For African viewers, there was very little cheer either and, for the first time in three years, South Africa didn’t provide a player in the top 10.
South Africa sent its top golfers into a tournament that athletes from the Rainbow Nation have won more times than any other country outside of the United States. But Els, Schwartzel, Immelman, Tim Clark, rising star Grace and Richard Sterne could not find the magic needed to win the green jacket this time around.
Clark was the best of the pick after going into the final round four shots off the leaders.
After a topsy-turvy first nine, in which he bogeyed the first, double bogeyed the fifth and bogeyed the seventh, he was never in the frame for a challenge although, to his credit, he fought gallantly on the back nine as he sank four birdies for a one-over 73.
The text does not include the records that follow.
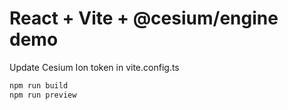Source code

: # React + Vite + @cesium/engine demo

Update Cesium Ion token in vite.config.ts

```bash
npm run build
npm run preview
```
He ended the tourney tied in 11th place, the best by any South African this year.
“I was disappointed with my round today,” Clark told Associated Press. “After shooting a 67 in the third round, I thought that I had a chance, but things simply did not go my way. That is the way it goes in golf.”
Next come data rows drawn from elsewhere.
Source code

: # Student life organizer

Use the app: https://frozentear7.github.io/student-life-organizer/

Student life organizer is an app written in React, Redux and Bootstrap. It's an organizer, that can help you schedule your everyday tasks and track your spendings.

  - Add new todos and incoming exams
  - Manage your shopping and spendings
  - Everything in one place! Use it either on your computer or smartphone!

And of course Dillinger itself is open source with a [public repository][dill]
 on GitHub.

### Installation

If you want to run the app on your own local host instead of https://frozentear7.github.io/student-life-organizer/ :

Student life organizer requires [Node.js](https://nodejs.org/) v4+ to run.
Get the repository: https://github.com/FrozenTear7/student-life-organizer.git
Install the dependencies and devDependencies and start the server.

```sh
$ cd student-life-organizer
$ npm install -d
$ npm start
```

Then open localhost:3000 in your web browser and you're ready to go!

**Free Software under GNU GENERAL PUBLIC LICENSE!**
Four-time Major winner Els won the British Open last year, after Scott capitulated, but could only settle for 13th at this Masters.
He was not too perturbed though, saying: “I played nicely for once. Today I kept it a bit more together and I just enjoyed the day. I have not had a great year up to now and I have been working hard to get some momentum.
“I think, hopefully, we will get something going and I am looking forward to the rest of the year now.”
Schwartzel and Sterne finished tied on 25th while Immelman, who got his tournament going with a fine 68 on Thursday, finished with a two-over 74, in 50th place.